(Exercise details): For every line in the material below that holds "https", report the line.

(Data for this exercise):
»»

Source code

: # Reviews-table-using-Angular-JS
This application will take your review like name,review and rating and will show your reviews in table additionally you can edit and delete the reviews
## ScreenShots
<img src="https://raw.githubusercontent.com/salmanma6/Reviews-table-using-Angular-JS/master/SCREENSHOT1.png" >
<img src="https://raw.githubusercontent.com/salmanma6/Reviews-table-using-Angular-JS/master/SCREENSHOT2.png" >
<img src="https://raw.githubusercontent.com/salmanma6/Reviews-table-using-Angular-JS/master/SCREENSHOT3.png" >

««

(Result below):
<img src="https://raw.githubusercontent.com/salmanma6/Reviews-table-using-Angular-JS/master/SCREENSHOT1.png" >
<img src="https://raw.githubusercontent.com/salmanma6/Reviews-table-using-Angular-JS/master/SCREENSHOT2.png" >
<img src="https://raw.githubusercontent.com/salmanma6/Reviews-table-using-Angular-JS/master/SCREENSHOT3.png" >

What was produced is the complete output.